IFM 48641 is regarded as a serotype A strain in the Centraalbureau voor Schimmelcultures (Baarn, The Netherlands), but repeated checking in our laboratory showed serotype D.

c

Biswas et al. (2).

Isolation of DNA.

One loopful of cells from each YPD slant was suspended in 1 ml of sterile distilled water and used for extraction of total cellular DNA with the Gen Toru Kun kit (Takara Shuzo Co., Ltd., Otsu, Shiga, Japan) as described previously (30).

PCR primers and amplification of the cyt b gene.

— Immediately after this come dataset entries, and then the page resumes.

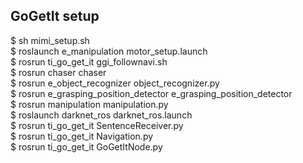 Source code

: ## GoGetIt setup
$ sh mimi_setup.sh  
$ roslaunch e_manipulation motor_setup.launch  
$ rosrun ti_go_get_it ggi_follownavi.sh  
$ rosrun chaser chaser  
$ rosrun e_object_recognizer object_recognizer.py  
$ rosrun e_grasping_position_detector e_grasping_position_detector  
$ rosrun manipulation manipulation.py  
$ roslaunch darknet_ros darknet_ros.launch  
$ rosrun ti_go_get_it SentenceReceiver.py  
$ rosrun ti_go_get_it Navigation.py  
$ rosrun ti_go_get_it GoGetItNode.py  
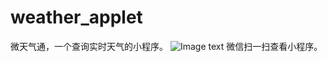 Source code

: # weather_applet
微天气通，一个查询实时天气的小程序。
![Image text](https://raw.githubusercontent.com/Jinggz6/weather_wechat/master/image/logo.jpg)
微信扫一扫查看小程序。
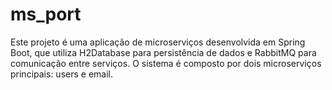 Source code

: # ms_port
Este projeto é uma aplicação de microserviços desenvolvida em Spring Boot, que utiliza H2Database para persistência de dados e RabbitMQ para comunicação entre serviços. O sistema é composto por dois microserviços principais: users e email.
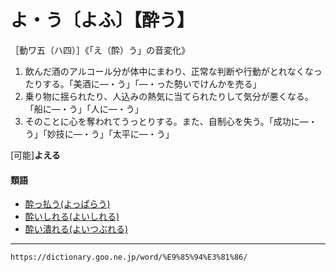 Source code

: # よ・う〔よふ〕【酔う】

［動ワ五（ハ四）］《「え（酔）う」の音変化》
1. 飲んだ酒のアルコール分が体中にまわり、正常な判断や行動がとれなくなったりする。「美酒に―・う」「―・った勢いでけんかを売る」
2. 乗り物に揺られたり、人込みの熱気に当てられたりして気分が悪くなる。「船に―・う」「人に―・う」
3. そのことに心を奪われてうっとりする。また、自制心を失う。「成功に―・う」「妙技に―・う」「太平に―・う」
    

\[可能\]**よえる**

#### 類語

-   [酔っ払う(よっぱらう)](https://dictionary.goo.ne.jp/word/%E9%85%94%E3%81%A3%E6%89%95%E3%81%86/#jn-227974)
-   [酔いしれる(よいしれる)](https://dictionary.goo.ne.jp/word/%E9%85%94%E3%81%84%E7%97%B4%E3%82%8C%E3%82%8B/#jn-226056)
-   [酔い潰れる(よいつぶれる)](https://dictionary.goo.ne.jp/word/%E9%85%94%E3%81%84%E6%BD%B0%E3%82%8C%E3%82%8B/#jn-226068)

---
`https://dictionary.goo.ne.jp/word/%E9%85%94%E3%81%86/`
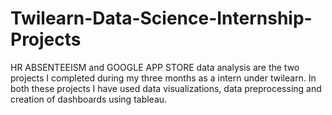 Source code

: # Twilearn-Data-Science-Internship-Projects
HR ABSENTEEISM and GOOGLE APP STORE data analysis are the two projects I completed during my three months as a intern under twilearn. In both these projects I have used data visualizations, data preprocessing and creation of dashboards using tableau.
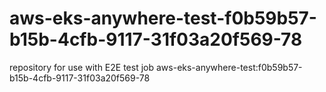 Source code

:# aws-eks-anywhere-test-f0b59b57-b15b-4cfb-9117-31f03a20f569-78
repository for use with E2E test job aws-eks-anywhere-test:f0b59b57-b15b-4cfb-9117-31f03a20f569-78
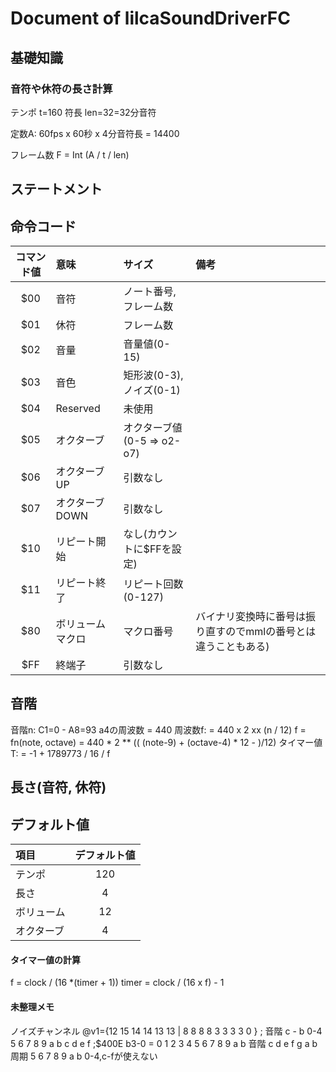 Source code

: # Document of lilcaSoundDriverFC

## 基礎知識

### 音符や休符の長さ計算
テンポ t=160
符長 len=32=32分音符


定数A: 60fps x 60秒 x 4分音符長 = 14400

フレーム数
F =  Int (A / t / len) 

## ステートメント


## 命令コード

| コマンド値    | 意味          | サイズ            | 備考 |
|:-:|:-|:-|:-|
| $00        | 音符          | ノート番号, フレーム数  |
| $01        | 休符          | フレーム数   |
| $02        | 音量          | 音量値(0-15)            |
| $03        | 音色          | 矩形波(0-3), ノイズ(0-1) |
| $04        | Reserved     | 未使用 |
| $05        | オクターブ     | オクターブ値(0-5 => o2-o7)
| $06        | オクターブUP   | 引数なし
| $07        | オクターブDOWN | 引数なし
| $10        | リピート開始    | なし(カウントに$FFを設定)
| $11        | リピート終了    | リピート回数(0-127)   |
| $80        | ボリュームマクロ | マクロ番号 | バイナリ変換時に番号は振り直すのでmmlの番号とは違うこともある) |
| $FF        | 終端子        | 引数なし               |

## 音階

音階n: C1=0 - A8=93
a4の周波数 = 440
周波数f: = 440 x 2 xx (n / 12)
f = fn(note, octave)
  = 440 * 2 ** (( (note-9) + (octave-4) * 12 -  )/12)
タイマー値T: = -1 + 1789773 / 16 / f

## 長さ(音符, 休符)



## デフォルト値

|項目|デフォルト値|
|:-|:-:|
|テンポ|120|
|長さ|4|
|ボリューム|12|
|オクターブ|4|


#### タイマー値の計算
f = clock / (16 *(timer + 1))
timer = clock / (16 x f) - 1

#### 未整理メモ
ノイズチャンネル
@v1={12 15 14 14 13 13 | 8 8 8 8 3 3 3 3 0 }
; 音階 c - b  0-4 5 6 7 8 9 a b c d e f
;$400E b3-0 = 0  1 2 3 4 5 6 7 8 9 a b
音階	c	d	e	f	g	a	b
周期	5	6	7	8	9	a	b
0-4,c-fが使えない

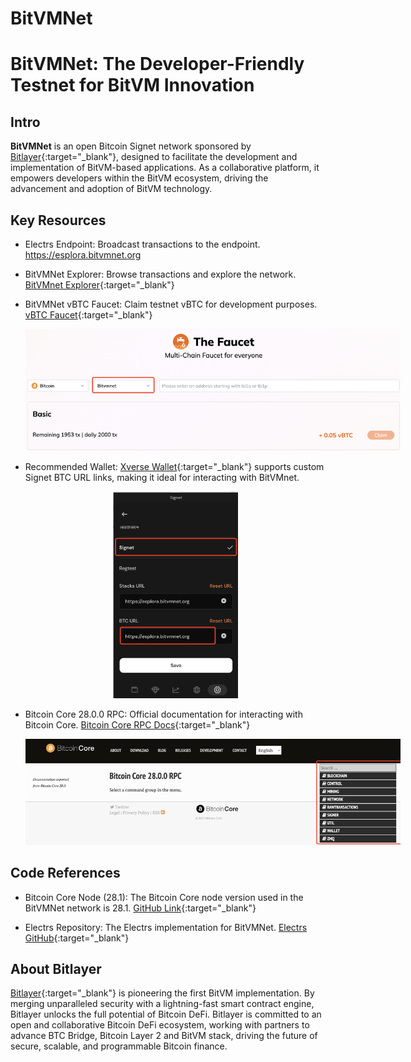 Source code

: # BitVMNet

# BitVMNet: The Developer-Friendly Testnet for BitVM Innovation

## Intro
**BitVMNet** is an open Bitcoin Signet network sponsored by [Bitlayer](https://x.com/BitlayerLabs){:target="_blank"}, designed to facilitate the development and implementation of BitVM-based applications. As a collaborative platform, it empowers developers within the BitVM ecosystem, driving the advancement and adoption of BitVM technology.





## Key Resources

- Electrs Endpoint: Broadcast transactions to the endpoint. https://esplora.bitvmnet.org
- BitVMNet Explorer: Browse transactions and explore the network. [BitVMnet Explorer](https://mempool.bitvmnet.org/){:target="_blank"}
- BitVMNet vBTC Faucet: Claim testnet vBTC for development purposes. [vBTC Faucet](https://www.thefaucet.org/Bitcoin/BitVMNet){:target="_blank"}
   <p align="center"><img src="./thefaucet.png" style="max-width: 600px;" /></p>

- Recommended Wallet: [Xverse Wallet](https://www.xverse.app/){:target="_blank"} supports custom Signet BTC URL links, making it ideal for interacting with BitVMnet.
   <p align="center">
    <img src="./xverse.png" style="max-width: 200px;" />
   </p>

- Bitcoin Core 28.0.0 RPC: Official documentation for interacting with Bitcoin Core. [Bitcoin Core RPC Docs](https://bitcoincore.org/en/doc/28.0.0/){:target="_blank"}
    <p align="center">
    <img src="./bitcoincore.png" style="max-width: 600px;" />
   </p>

## Code References

- Bitcoin Core Node (28.1): The Bitcoin Core node version used in the BitVMNet network is 28.1. [GitHub Link](https://github.com/bitcoin/bitcoin){:target="_blank"}

- Electrs Repository: The Electrs implementation for BitVMNet. [Electrs GitHub](https://github.com/Blockstream/electrs){:target="_blank"}




## About Bitlayer

[Bitlayer](https://x.com/BitlayerLabs){:target="_blank"} is pioneering the first BitVM implementation. By merging unparalleled security with a lightning-fast smart contract engine, Bitlayer unlocks the full potential of Bitcoin DeFi.
Bitlayer is committed to an open and collaborative Bitcoin DeFi ecosystem, working with partners to advance BTC Bridge, Bitcoin Layer 2 and BitVM stack, driving the future of secure, scalable, and programmable Bitcoin finance.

PCR primers E1M4 (5′-TGRGGWGCWACWGTTATTACTA-3′) and E2M4 (5′-GGWATAGMWSKTAAWAYAGCATA-3′) (R, A or G; W, A or T; M, A or C; S, C or G; K, G or T; Y, C or T) were designed as described previously (25). One microliter of extracted DNA was used as the template for amplification of the mt cyt b with a TaKaRa Ex Taq PCR amplification kit (Takara Shuzo). Reactions were performed in a final reaction volume of 50 μl containing 10 pmol of each primer, 4 μl of 2.5 mM (each) deoxynucleoside triphosphate (dATP, dCTP, dGTP, and dTTP), 2.0 U of TaKaRa Ex Taq polymerase, and 5 μl of 10× reaction buffer (Takara Shuzo). Amplification conditions were 94°C for 2 min, followed by 30 cycles of denaturation for 30 s at 94°C, annealing for 30 s at 50°C, and extension for 1 min at 72°C, with a final extension at 72°C for 10 min.

Sequencing.

PCR products were purified with a QIAquick PCR purification kit (Qiagen, Hilden, Germany) according to the manufacturer's instructions. Both strands of PCR products were sequenced directly with an ABI Prism 377 or 310 DNA sequencer with a Big Dye terminator cycle sequencing ready reaction kit (Applied Biosystems Japan Co., Ltd., Tokyo, Japan). Amino acid sequences were deduced from the DNA sequences with the yeast mt genetic code.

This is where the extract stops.